Así dijo. La pobre mujer, horriblemente pálida, incorporada con gran esfuerzo en la paja, me miraba con fijeza.
-Verdaderamente, contesté, un espíritu divino habla frecuentemente a las buenas almas para hacerles sentir la desgracia que amenaza a sus pobres hermanos. Así le ha sucedido a mi madre, quien presintiendo vuestro dolor, me ha entregado un paquete para ofrecerlo a la desnuda indigencia.
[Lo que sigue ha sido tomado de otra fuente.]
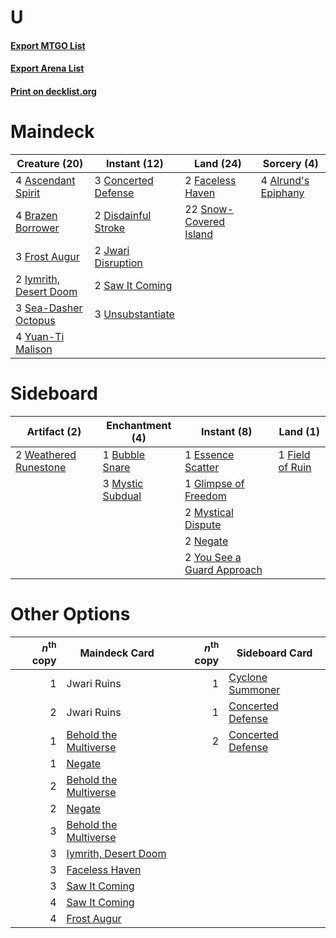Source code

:# U

#### [Export MTGO List](../collection/U/U.txt)
#### [Export Arena List](../collection/U/U_arena.txt)
#### [Print on decklist.org](http://decklist.org/?deckmain=4%09Alrund's%20Epiphany%0A4%09Ascendant%20Spirit%0A4%09Brazen%20Borrower%0A3%09Concerted%20Defense%0A2%09Disdainful%20Stroke%0A2%09Faceless%20Haven%0A3%09Frost%20Augur%0A2%09Iymrith,%20Desert%20Doom%0A2%09Jwari%20Disruption%0A2%09Saw%20It%20Coming%0A3%09Sea-Dasher%20Octopus%0A22%09Snow-Covered%20Island%0A3%09Unsubstantiate%0A4%09Yuan-Ti%20Malison&deckside=1%09Bubble%20Snare%0A1%09Essence%20Scatter%0A1%09Field%20of%20Ruin%0A1%09Glimpse%20of%20Freedom%0A3%09Mystic%20Subdual%0A2%09Mystical%20Dispute%0A2%09Negate%0A2%09Weathered%20Runestone%0A2%09You%20See%20a%20Guard%20Approach)
# Maindeck

|                                          Creature (20)                                          |                                         Instant (12)                                         |                                            Land (24)                                            |                                         Sorcery (4)                                          |
|-------------------------------------------------------------------------------------------------|----------------------------------------------------------------------------------------------|-------------------------------------------------------------------------------------------------|----------------------------------------------------------------------------------------------|
|4 [Ascendant Spirit](http://gatherer.wizards.com/Pages/Card/Details.aspx?multiverseid=503650)    |3 [Concerted Defense](http://gatherer.wizards.com/Pages/Card/Details.aspx?multiverseid=491680)|2 [Faceless Haven](http://gatherer.wizards.com/Pages/Card/Details.aspx?multiverseid=503874)      |4 [Alrund's Epiphany](http://gatherer.wizards.com/Pages/Card/Details.aspx?multiverseid=503648)|
|4 [Brazen Borrower](http://gatherer.wizards.com/Pages/Card/Details.aspx?multiverseid=473001)     |2 [Disdainful Stroke](http://gatherer.wizards.com/Pages/Card/Details.aspx?multiverseid=420705)|22 [Snow-Covered Island](http://gatherer.wizards.com/Pages/Card/Details.aspx?multiverseid=121130)|                                                                                              |
|3 [Frost Augur](http://gatherer.wizards.com/Pages/Card/Details.aspx?multiverseid=503664)         |2 [Jwari Disruption](http://gatherer.wizards.com/Pages/Card/Details.aspx?multiverseid=491693) |                                                                                                 |                                                                                              |
|2 [Iymrith, Desert Doom](http://gatherer.wizards.com/Pages/Card/Details.aspx?multiverseid=527349)|2 [Saw It Coming](http://gatherer.wizards.com/Pages/Card/Details.aspx?multiverseid=503684)    |                                                                                                 |                                                                                              |
|3 [Sea-Dasher Octopus](http://gatherer.wizards.com/Pages/Card/Details.aspx?multiverseid=479586)  |3 [Unsubstantiate](http://gatherer.wizards.com/Pages/Card/Details.aspx?multiverseid=414374)   |                                                                                                 |                                                                                              |
|4 [Yuan-Ti Malison](http://gatherer.wizards.com/Pages/Card/Details.aspx?multiverseid=527373)     |                                                                                              |                                                                                                 |                                                                                              |


# Sideboard

|                                          Artifact (2)                                          |                                      Enchantment (4)                                      |                                             Instant (8)                                             |                                         Land (1)                                         |
|------------------------------------------------------------------------------------------------|-------------------------------------------------------------------------------------------|-----------------------------------------------------------------------------------------------------|------------------------------------------------------------------------------------------|
|2 [Weathered Runestone](http://gatherer.wizards.com/Pages/Card/Details.aspx?multiverseid=503863)|1 [Bubble Snare](http://gatherer.wizards.com/Pages/Card/Details.aspx?multiverseid=491675)  |1 [Essence Scatter](http://gatherer.wizards.com/Pages/Card/Details.aspx?multiverseid=426754)         |1 [Field of Ruin](http://gatherer.wizards.com/Pages/Card/Details.aspx?multiverseid=435415)|
|                                                                                                |3 [Mystic Subdual](http://gatherer.wizards.com/Pages/Card/Details.aspx?multiverseid=479577)|1 [Glimpse of Freedom](http://gatherer.wizards.com/Pages/Card/Details.aspx?multiverseid=476301)      |                                                                                          |
|                                                                                                |                                                                                           |2 [Mystical Dispute](http://gatherer.wizards.com/Pages/Card/Details.aspx?multiverseid=473020)        |                                                                                          |
|                                                                                                |                                                                                           |2 [Negate](http://gatherer.wizards.com/Pages/Card/Details.aspx?multiverseid=423707)                  |                                                                                          |
|                                                                                                |                                                                                           |2 [You See a Guard Approach](http://gatherer.wizards.com/Pages/Card/Details.aspx?multiverseid=527372)|                                                                                          |


# Other Options

|*n*<sup>th</sup> copy|                                         Maindeck Card                                          |*n*<sup>th</sup> copy|                                       Sideboard Card                                       |
|--------------------:|------------------------------------------------------------------------------------------------|--------------------:|--------------------------------------------------------------------------------------------|
|                    1|Jwari Ruins                                                                                     |                    1|[Cyclone Summoner](http://gatherer.wizards.com/Pages/Card/Details.aspx?multiverseid=503660) |
|                    2|Jwari Ruins                                                                                     |                    1|[Concerted Defense](http://gatherer.wizards.com/Pages/Card/Details.aspx?multiverseid=491680)|
|                    1|[Behold the Multiverse](http://gatherer.wizards.com/Pages/Card/Details.aspx?multiverseid=503653)|                    2|[Concerted Defense](http://gatherer.wizards.com/Pages/Card/Details.aspx?multiverseid=491680)|
|                    1|[Negate](http://gatherer.wizards.com/Pages/Card/Details.aspx?multiverseid=423707)               |                     |                                                                                            |
|                    2|[Behold the Multiverse](http://gatherer.wizards.com/Pages/Card/Details.aspx?multiverseid=503653)|                     |                                                                                            |
|                    2|[Negate](http://gatherer.wizards.com/Pages/Card/Details.aspx?multiverseid=423707)               |                     |                                                                                            |
|                    3|[Behold the Multiverse](http://gatherer.wizards.com/Pages/Card/Details.aspx?multiverseid=503653)|                     |                                                                                            |
|                    3|[Iymrith, Desert Doom](http://gatherer.wizards.com/Pages/Card/Details.aspx?multiverseid=527349) |                     |                                                                                            |
|                    3|[Faceless Haven](http://gatherer.wizards.com/Pages/Card/Details.aspx?multiverseid=503874)       |                     |                                                                                            |
|                    3|[Saw It Coming](http://gatherer.wizards.com/Pages/Card/Details.aspx?multiverseid=503684)        |                     |                                                                                            |
|                    4|[Saw It Coming](http://gatherer.wizards.com/Pages/Card/Details.aspx?multiverseid=503684)        |                     |                                                                                            |
|                    4|[Frost Augur](http://gatherer.wizards.com/Pages/Card/Details.aspx?multiverseid=503664)          |                     |                                                                                            |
Diciendo estas palabras, deslié los nudos del cordón y entregué a la muchacha la bata de mi padre; le di también las camisas y las sábanas. Dióme las gracias con grandes transportes de alegría y exclamó:
-Los dichosos no creen que sucedan todavía milagros y, sin embargo, en el infortunio se conoce la mano de Dios que conduce a los buenos hacia las bellas acciones.  ¡Dios quiera devolveros el mismo bien, que El nos hace por vos!
Mientras, veía yo a la enferma, palpando con alegría las diversas ropas, sobre todo la suave franela de la bata.
-Apresurémonos, le dijo la muchacha, a llegar al pueblo donde nuestra gente ya descansa y pasará la noche. Allí prepararé en seguida los pañales del niño.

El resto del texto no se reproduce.